Lapping valves is just so boring, I have a lot of better things to do than sit around rubbing a stick between my hands for hours on end

Using a drill for this job is nothing new, but cordless screwdrivers are better as they spin quite slow. Sitting there, holding the trigger is also pretty damn boring, so, I rigged up this Makita screwdriver with an 8mm fuel tube over the screwdriver shaft, shoved a 6mm fuel tube into that and pushed it over the valve head.

I then attached a zip tie around the trigger, and a hand clamp around the handle to stop it spinning. Angled the head, turned it on and got on with something else. Returning every now and then to renew the paste and reverse direction.

Cordless screwdrivers are ideal for this job as they spin quite slow.
So, if you're easily bored like me, give it a shot. I should have jumped on the lathe and made a proper setup. After all, I do like making stuff.

 

Attachments

  • WIN_20231026_11_15_29_Pro.jpg
    WIN_20231026_11_15_29_Pro.jpg
    512.4 KB · Views: 17
Great idea!
I have only done it the old fashioned way with the suction cup attached to the dowel and the hand rubbing motion.

The only concern I would have using your method would be the mating surfaces may become grooved if the valve is only turned in one direction for the lapping operation
 
Cordless screwdrivers, like drills, can be reversed, you can also tap them up every now then.
 
I used my cordless drill to lap valves this way on many race winning engines.

Never went to this much trouble, just lapped long enough to make a good seal.

Of course I had Quik Way valve cutters to get the seat cut to the correct angle first.

John
 
I got one word to say: egg beater drill... oh wait, that's 3 words. Egg Beater Drill :grin:
To words.


If your seats are cut correctly it shouldn’t take more than a couple seconds per valve to lap them.

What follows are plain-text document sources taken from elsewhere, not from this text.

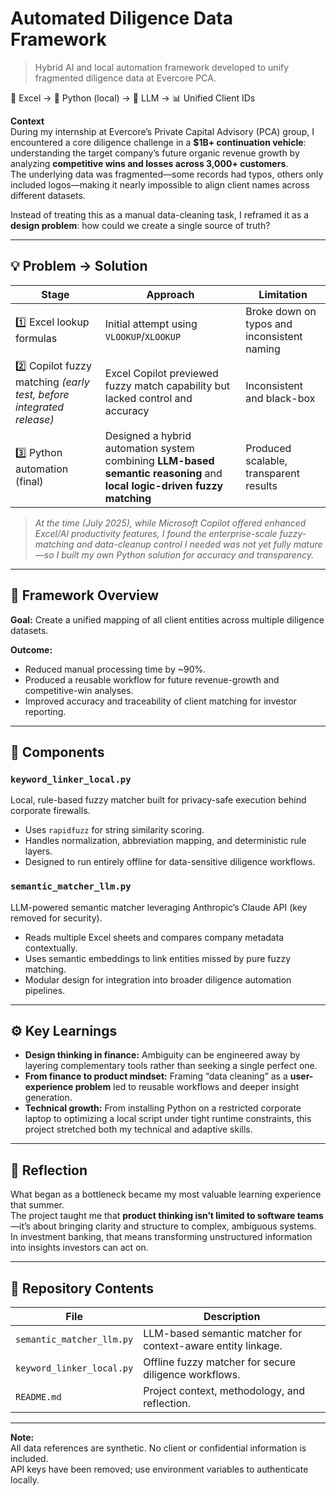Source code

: # Automated Diligence Data Framework
> Hybrid AI and local automation framework developed to unify fragmented diligence data at Evercore PCA.

🧱 Excel → 🧮 Python (local) → 🤖 LLM → 📊 Unified Client IDs

**Context**  
During my internship at Evercore’s Private Capital Advisory (PCA) group, I encountered a core diligence challenge in a **$1B+ continuation vehicle**: understanding the target company’s future organic revenue growth by analyzing **competitive wins and losses across 3,000+ customers**.  
The underlying data was fragmented—some records had typos, others only included logos—making it nearly impossible to align client names across different datasets.

Instead of treating this as a manual data-cleaning task, I reframed it as a **design problem**: how could we create a single source of truth?

---

## 💡 Problem → Solution

| Stage | Approach | Limitation |
|-------|-----------|------------|
| 1️⃣ Excel lookup formulas | Initial attempt using `VLOOKUP`/`XLOOKUP` | Broke down on typos and inconsistent naming |
| 2️⃣ Copilot fuzzy matching *(early test, before integrated release)* | Excel Copilot previewed fuzzy match capability but lacked control and accuracy | Inconsistent and black-box |
| 3️⃣ Python automation (final) | Designed a hybrid automation system combining **LLM-based semantic reasoning** and **local logic-driven fuzzy matching** | Produced scalable, transparent results |

> *At the time (July 2025), while Microsoft Copilot offered enhanced Excel/AI productivity features, I found the enterprise-scale fuzzy-matching and data-cleanup control I needed was not yet fully mature—so I built my own Python solution for accuracy and transparency.*

---

## 🧩 Framework Overview

**Goal:** Create a unified mapping of all client entities across multiple diligence datasets.


**Outcome:**  
- Reduced manual processing time by ~90%.  
- Produced a reusable workflow for future revenue-growth and competitive-win analyses.  
- Improved accuracy and traceability of client matching for investor reporting.

---

## 🧠 Components

### `keyword_linker_local.py`
Local, rule-based fuzzy matcher built for privacy-safe execution behind corporate firewalls.  
- Uses `rapidfuzz` for string similarity scoring.  
- Handles normalization, abbreviation mapping, and deterministic rule layers.  
- Designed to run entirely offline for data-sensitive diligence workflows.

### `semantic_matcher_llm.py`
LLM-powered semantic matcher leveraging Anthropic’s Claude API (key removed for security).  
- Reads multiple Excel sheets and compares company metadata contextually.  
- Uses semantic embeddings to link entities missed by pure fuzzy matching.  
- Modular design for integration into broader diligence automation pipelines.

---

## ⚙️ Key Learnings

- **Design thinking in finance:** Ambiguity can be engineered away by layering complementary tools rather than seeking a single perfect one.  
- **From finance to product mindset:** Framing “data cleaning” as a **user-experience problem** led to reusable workflows and deeper insight generation.  
- **Technical growth:** From installing Python on a restricted corporate laptop to optimizing a local script under tight runtime constraints, this project stretched both my technical and adaptive skills.

---

## 📘 Reflection

What began as a bottleneck became my most valuable learning experience that summer.  
The project taught me that **product thinking isn’t limited to software teams**—it’s about bringing clarity and structure to complex, ambiguous systems. In investment banking, that means transforming unstructured information into insights investors can act on.

---

## 🔗 Repository Contents
| File | Description |
|------|--------------|
| `semantic_matcher_llm.py` | LLM-based semantic matcher for context-aware entity linkage. |
| `keyword_linker_local.py` | Offline fuzzy matcher for secure diligence workflows. |
| `README.md` | Project context, methodology, and reflection. |

---

**Note:**  
All data references are synthetic. No client or confidential information is included.  
API keys have been removed; use environment variables to authenticate locally.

You’re really just looking for an even witness mark in the correct location vs removing any metal.
 
Last edited:
To words.


If your seats are cut correctly it shouldn’t take more than a couple seconds per valve to lap them.

You’re really just looking for a even witness mark in the correct location vs removing any metal.

This is my thinking also.

I've got some Neway cutters, that I've used on a few motorcycle engine restores. Regarding the valves, I take them to a machine shop for clean up on a centerless valve grinding machine. The faces come out better than new.
 
I always used my drill with a length of rubber hose to provide a flexible coupling. I would lift the valve every few swconds to allow the lapping compound to redistribute. No need for reversing.
 
I still have a hand crank valve lapping tool that I bought almost 60 years ago. It rotates and reciprocates, advancing every so often. This results in an even contact area for the valve. In most cases, the surfaces are quite closely matched before lapping, and very little material has to be removed.

One could easily drive this with a small motor, but it isn't worth the effort unless you were using it where a hard seat grinder should have been used instead.
 
To words.


If your seats are cut correctly it shouldn’t take more than a couple seconds per valve to lap them.

You’re really just looking for an even witness mark in the correct location vs removing any metal.
when you rub two pieces of metal together with an abrasive between them, you are removing metal.